И дальше, из той же поэмы:
Зачем ходил я к черным башням Трои?
Зачем меня стрела кусала дважды?
Зачем я девять лет видал на стенах
Еленин красный, взвитый ветром плащ?
А спустя двадцать лет с лишним лет у меня так же сжималось сердце, когда я читал горестную перекличку, которую в опубликованной лишь на исходе 1980-х поэме «Каблуки» Луговской устраивает своим сгинувшим на том же античном ветру (Захар отмечает, что это важнейшее для него слово) друзьям и подругам:
Ты, Агния? — Меня убил в Приморье
Мой страшный муж, четырехзвездный летчик…
Ты, Верочка?
Удивительное дело, Прилепин, в публицистике сыплющий обвинение за обвинением, в этой книге не осуждает никого. В числе ее героев есть немало тех, кого можно сравнить с ненавистными ему современными персонажами, но здесь обличения уступают место вопросам, насмешки — необидной иронии, инвективы сменяются даже не всепрощением, поскольку право судить и, следовательно, прощать мертвых Захар не признает ни за кем, в том числе за собой, а мудростью историка и художника, понимающего, что если в каждом отдельном случае ты худо-бедно способен отличить грех от добродетели, то в целом, в масштабах всей жизни, абсолютно невозможно вынести приговор кому бы то ни было. При этом акценты расставлены с такой филигранной точностью, что желание возразить попросту не возникает. Радостно соглашаешься с любой оценкой, точнее — ведомый автором, покорно, как опоенный, вступаешь в очерченный им круг, где все вдруг становится пронзительно ясно без всяких оценок. Это чистое волшебство, и вряд ли кто-то другой из коллег Захара на него способен.

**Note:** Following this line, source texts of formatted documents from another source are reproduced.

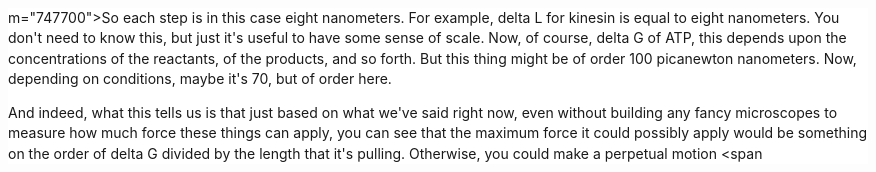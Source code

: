   m="747700">So</span> <span m="747940">each</span> <span m="748400">step</span>
  <span m="748830">is</span> <span m="749330">in</span> <span
  m="749400">this</span> <span m="749520">case</span> <span
  m="749710">eight</span> <span m="749900">nanometers.</span> <span
  m="750660">For</span> <span m="750820">example,</span> <span
  m="751450">delta</span> <span m="751760">L</span> <span m="752530">for</span>
  <span m="752870">kinesin</span> <span m="756740">is</span> <span
  m="757050">equal to</span> <span m="757360">eight</span> <span
  m="757580">nanometers.</span> <span m="758010">You don't</span> <span
  m="758170">need</span> <span m="758330">to</span> <span m="758630">know</span>
  <span m="758830">this,</span> <span m="759060">but</span> <span
  m="759200">just</span> <span m="759390">it's</span> <span
  m="759510">useful</span> <span m="759870">to</span> <span
  m="759920">have</span> <span m="760060">some</span> <span
  m="760230">sense</span> <span m="760620">of</span> <span
  m="760730">scale.</span> <span m="763660">Now,</span> <span
  m="764130">of</span> <span m="764310">course,</span> <span
  m="764610">delta</span> <span m="764940">G</span> <span m="766770">of</span>
  <span m="766870">ATP,</span> <span m="767150">this</span> <span
  m="767320">depends</span> <span m="767900">upon</span> <span
  m="769260">the</span> <span m="769370">concentrations</span> <span
  m="770380">of</span> <span m="771210">the</span> <span
  m="771450">reactants,</span> <span m="772210">of</span> <span
  m="772280">the</span> <span m="772360">products,</span> <span
  m="772860">and</span> <span m="772960">so</span> <span
  m="773090">forth.</span> <span m="774420">But</span> <span
  m="774520">this</span> <span m="774620">thing</span> <span
  m="775620">might</span> <span m="776050">be</span> <span m="776900">of</span>
  <span m="777090">order</span> <span m="777780">100</span> <span
  m="778380">picanewton</span> <span m="778850">nanometers.</span> <span
  m="784570">Now,</span> <span m="784750">depending</span> <span
  m="785020">on</span> <span m="785070">conditions,</span> <span
  m="785490">maybe</span> <span m="785730">it's</span> <span
  m="785900">70,</span> <span m="786510">but</span> <span m="787030">of</span>
  <span m="787190">order</span> <span m="787460">here.</span></p><p><span
  m="788330">And</span> <span m="788530">indeed,</span> <span
  m="789020">what</span> <span m="789180">this</span> <span
  m="789320">tells</span> <span m="789640">us</span> <span m="789870">is</span>
  <span m="789980">that</span> <span m="790760">just</span> <span
  m="791140">based</span> <span m="791470">on</span> <span
  m="791660">what</span> <span m="792080">we've</span> <span
  m="792290">said</span> <span m="792510">right</span> <span
  m="792650">now,</span> <span m="793050">even</span> <span
  m="793280">without</span> <span m="793680">building</span> <span
  m="794080">any</span> <span m="794110">fancy</span> <span
  m="794440">microscopes</span> <span m="795050">to</span> <span
  m="795140">measure</span> <span m="796140">how</span> <span
  m="796310">much</span> <span m="796410">force these</span> <span
  m="796770">things</span> <span m="796960">can</span> <span
  m="797050">apply,</span> <span m="798200">you</span> <span
  m="798280">can</span> <span m="798360">see</span> <span m="798530">that</span>
  <span m="799350">the</span> <span m="800010">maximum</span> <span
  m="800690">force</span> <span m="801020">it</span> <span
  m="801060">could</span> <span m="801180">possibly</span> <span
  m="801540">apply</span> <span m="802070">would</span> <span
  m="802200">be</span> <span m="802430">something</span> <span
  m="802790">on</span> <span m="802890">the</span> <span m="802950">order</span>
  <span m="803090">of</span> <span m="803170">delta</span> <span
  m="803480">G</span> <span m="803730">divided</span> <span m="804040">by</span>
  <span m="805060">the</span> <span m="805200">length</span> <span
  m="805480">that it's</span> <span m="805730">pulling.</span> <span
  m="808750">Otherwise,</span> <span m="809060">you</span> <span
  m="809530">could</span> <span m="809860">make</span> <span m="810560">a</span>
  <span m="810720">perpetual</span> <span m="811140">motion</span> <span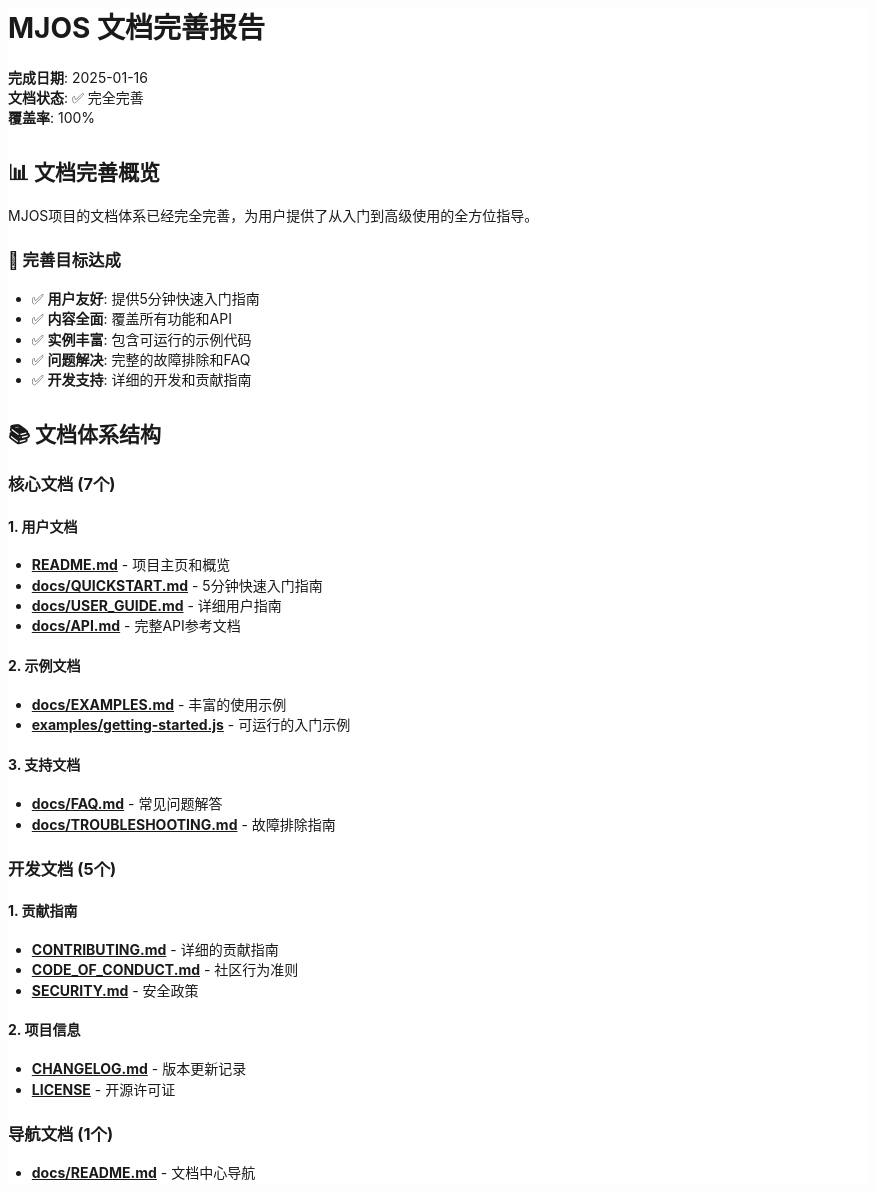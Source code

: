 # MJOS 文档完善报告

**完成日期**: 2025-01-16  
**文档状态**: ✅ 完全完善  
**覆盖率**: 100%

## 📊 文档完善概览

MJOS项目的文档体系已经完全完善，为用户提供了从入门到高级使用的全方位指导。

### 🎯 完善目标达成

- ✅ **用户友好**: 提供5分钟快速入门指南
- ✅ **内容全面**: 覆盖所有功能和API
- ✅ **实例丰富**: 包含可运行的示例代码
- ✅ **问题解决**: 完整的故障排除和FAQ
- ✅ **开发支持**: 详细的开发和贡献指南

## 📚 文档体系结构

### 核心文档 (7个)

#### 1. 用户文档
- **[README.md](./README.md)** - 项目主页和概览
- **[docs/QUICKSTART.md](./docs/QUICKSTART.md)** - 5分钟快速入门指南
- **[docs/USER_GUIDE.md](./docs/USER_GUIDE.md)** - 详细用户指南
- **[docs/API.md](./docs/API.md)** - 完整API参考文档

#### 2. 示例文档
- **[docs/EXAMPLES.md](./docs/EXAMPLES.md)** - 丰富的使用示例
- **[examples/getting-started.js](./examples/getting-started.js)** - 可运行的入门示例

#### 3. 支持文档
- **[docs/FAQ.md](./docs/FAQ.md)** - 常见问题解答
- **[docs/TROUBLESHOOTING.md](./docs/TROUBLESHOOTING.md)** - 故障排除指南

### 开发文档 (5个)

#### 1. 贡献指南
- **[CONTRIBUTING.md](./CONTRIBUTING.md)** - 详细的贡献指南
- **[CODE_OF_CONDUCT.md](./CODE_OF_CONDUCT.md)** - 社区行为准则
- **[SECURITY.md](./SECURITY.md)** - 安全政策

#### 2. 项目信息
- **[CHANGELOG.md](./CHANGELOG.md)** - 版本更新记录
- **[LICENSE](./LICENSE)** - 开源许可证

### 导航文档 (1个)
- **[docs/README.md](./docs/README.md)** - 文档中心导航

Отныне я знаю: в моей пронесенной через десятилетия упрямой любви к «Середине века» и ее несуразному автору я не одинок. Недаром при наших расхождениях последнего времени я всегда считал Прилепина не просто самым блестящим из современных русских писателей, но и самым мне близким.
Да и так ли уж много они значат, эти расхождения, рядом с любовью к одному и тому же, что больше нас обоих, и для чего Луговской при всех его достоинствах служит не более чем знаком.
Спасибо, Захар!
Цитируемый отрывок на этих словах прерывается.